(Plain-text document sources)
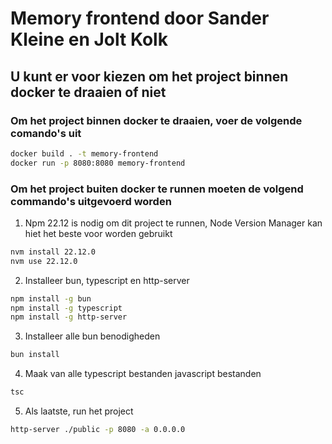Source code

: # Memory frontend door Sander Kleine en Jolt Kolk

## U kunt er voor kiezen om het project binnen docker te draaien of niet

### Om het project binnen docker te draaien, voer de volgende comando's uit

```bash
docker build . -t memory-frontend
docker run -p 8080:8080 memory-frontend
```

### Om het project buiten docker te runnen moeten de volgend commando's uitgevoerd worden

1. Npm 22.12 is nodig om dit project te runnen, Node Version Manager kan hiet het beste voor worden gebruikt

```bash
nvm install 22.12.0
nvm use 22.12.0
```

2. Installeer bun, typescript en http-server

```bash
npm install -g bun
npm install -g typescript
npm install -g http-server
```

3. Installeer alle bun benodigheden

```bash
bun install
```

4. Maak van alle typescript bestanden javascript bestanden

```sh
tsc
```

5. Als laatste, run het project

```bash
http-server ./public -p 8080 -a 0.0.0.0
```
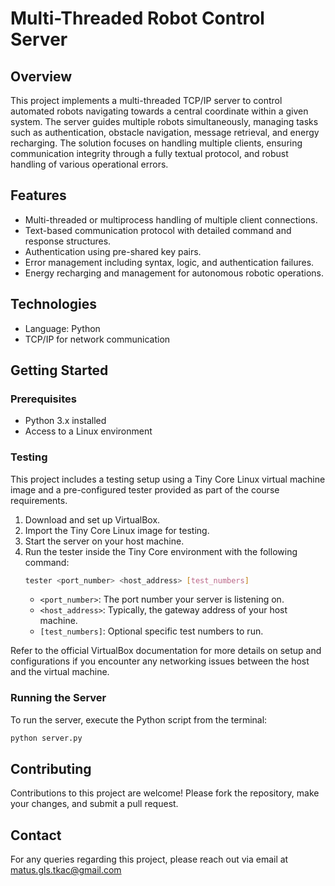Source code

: 
# Multi-Threaded Robot Control Server

## Overview
This project implements a multi-threaded TCP/IP server to control automated robots navigating towards a central coordinate within a given system. The server guides multiple robots simultaneously, managing tasks such as authentication, obstacle navigation, message retrieval, and energy recharging. The solution focuses on handling multiple clients, ensuring communication integrity through a fully textual protocol, and robust handling of various operational errors.

## Features
- Multi-threaded or multiprocess handling of multiple client connections.
- Text-based communication protocol with detailed command and response structures.
- Authentication using pre-shared key pairs.
- Error management including syntax, logic, and authentication failures.
- Energy recharging and management for autonomous robotic operations.

## Technologies
- Language: Python
- TCP/IP for network communication

## Getting Started

### Prerequisites
- Python 3.x installed
- Access to a Linux environment

### Testing
This project includes a testing setup using a Tiny Core Linux virtual machine image and a pre-configured tester provided as part of the course requirements.

1. Download and set up VirtualBox.
2. Import the Tiny Core Linux image for testing.
3. Start the server on your host machine.
4. Run the tester inside the Tiny Core environment with the following command:
   ```bash
   tester <port_number> <host_address> [test_numbers]
   ```
   - `<port_number>`: The port number your server is listening on.
   - `<host_address>`: Typically, the gateway address of your host machine.
   - `[test_numbers]`: Optional specific test numbers to run.

Refer to the official VirtualBox documentation for more details on setup and configurations if you encounter any networking issues between the host and the virtual machine.

### Running the Server
To run the server, execute the Python script from the terminal:
```bash
python server.py
```

## Contributing
Contributions to this project are welcome! Please fork the repository, make your changes, and submit a pull request.

## Contact
For any queries regarding this project, please reach out via email at matus.gls.tkac@gmail.com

→ Directions for this task
Using the records above, report how many lines include "VirtualBox", with no words around the number.

→ Answer to the exercise
2